Newfoundland and Labrador's largest health authority says one of its employees blew the whistle on another employee who had breached a number of patient records.

On Tuesday, Eastern Health said an administrative employee at a St. John's hospital breached privacy by prying into the files of about 20 clients.

Beverley Clarke, vice-president of privacy for Eastern Health, said management was informed of the breach from another employee who performed due diligence and filed an occurrence report.

"Because the employee in question had provided her with information that she felt she couldn't have gotten, unless she had looked at somebody else's medical record," Clarke told St. John's Morning Show host Anthony Germain.

"This sparked us to do a full investigation, and then we proceeded with dealing with the issue," she said. 
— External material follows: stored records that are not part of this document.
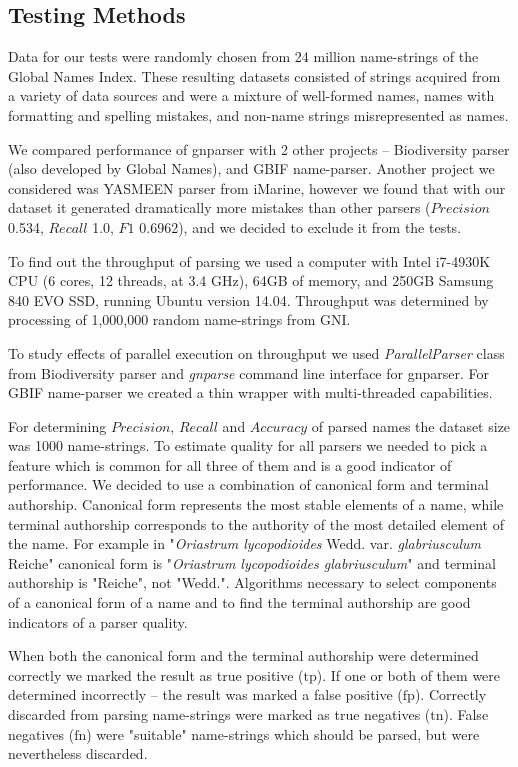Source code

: \documentclass{bmcart}
\begin{document}
\subsection*{Testing Methods}

Data for our tests were randomly chosen from 24 million name-strings of the
Global Names Index. These resulting datasets consisted of strings acquired
from a variety of data sources and were a mixture of well-formed names, names
with formatting and spelling mistakes, and non-name strings misrepresented as
names.

We compared performance of gnparser with 2 other projects -- Biodiversity
parser\cite{biodiversity} (also developed by Global Names), and GBIF
name-parser\cite{gbifNameParser}. Another project we considered was YASMEEN
parser from iMarine\cite{VandenBerghe2015}, however we found that with our
dataset it generated dramatically more mistakes than other parsers
($Precision$ 0.534, $Recall$ 1.0, $F1$ 0.6962), and we decided to exclude it
from the tests.

To find out the throughput of parsing we used a computer with Intel i7-4930K
CPU (6 cores, 12 threads, at 3.4 GHz), 64GB of memory, and 250GB Samsung 840
EVO SSD, running Ubuntu version 14.04. Throughput was determined by processing
of 1,000,000 random name-strings from GNI.

To study effects of parallel execution on throughput we used
\textit{ParallelParser} class from Biodiversity parser and \textit{gnparse}
command line interface for gnparser. For GBIF name-parser we created a thin
wrapper with multi-threaded capabilities\cite{gbifparser}.

For determining $Precision$, $Recall$ and $Accuracy$ of parsed names the
dataset size was 1000 name-strings. To estimate quality for all parsers we
needed to pick a feature which is common for all three of them and is a good
indicator of performance.  We decided to use a combination of canonical form
and terminal authorship.  Canonical form represents the most stable elements
of a name, while terminal authorship corresponds to the authority of the most
detailed element of the name. For example in "\textit{Oriastrum lycopodioides}
Wedd.  var.  \textit{glabriusculum} Reiche" canonical form is
"\textit{Oriastrum lycopodioides glabriusculum}" and terminal authorship is
"Reiche", not "Wedd.".  Algorithms necessary to select components of a
canonical form of a name and to find the terminal authorship are good
indicators of a parser quality.

When both the canonical form and the terminal authorship were determined
correctly we marked the result as true positive ($\text{tp}$).  If one or both
of them were determined incorrectly -- the result was marked a false positive
($\text{fp}$). Correctly discarded from parsing name-strings were marked as
true negatives ($\text{tn}$). False negatives ($\text{fn}$) were "suitable"
name-strings which should be parsed, but were nevertheless discarded.
\end{document}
The employee has since resigned.

Multiple breaches

This latest breach of privacy is the fifth to come to light at Eastern Health since 2012In July 2012, Eastern Health dealt with the largest privacy breach in the province's history. Five employees were fired. The authority said one nurse deliberately accessed 122 medical records she was not permitted see.

In September of the same year, the authority revealed that the records of 46 patients at an unnamed rural clinic had been inappropriately accessed by two clerks, one of whom was fired. The other resigned.


Eastern Health says it was informed of the privacy breach from another employee who followed due diligence and filed an occurrence report. (CBC)

In April 2013, the authority reported two separate incidents in which briefcases were stolen from vehicles. One contained a patient chart and notes on 62 patients, while the other contained information on two patients. 

Clarke said Eastern Health is committed to training its employees, but indicated that some in the workforce don't get how significant the issue is. 

"All 13,000 employees, I guess, truly do not understand yet that in fact this is inappropriate," Clarke said. 

"So we continue our education, our training. Everybody has to sign an oath. We're doing the random audits. I guess we have to keep moving it forward, just really keep getting the message out there". 

Random audits

Clarke said the health authority has a software audit management package that regularly, but randomly audits all employees of Eastern Health. 

"It picks up certain things. So for example, it will look for last names, or it might look for the same address. In this particular case, the employee was looking up information related to friends and family — but those particular things were not picked up."

Clarke said the health authority has been in contact with the affected patients. 

"As of late yesterday afternoon I believe, most had been contacted. You know if there is anybody who we didn't get yesterday, well we certainly will continue trying to reach them."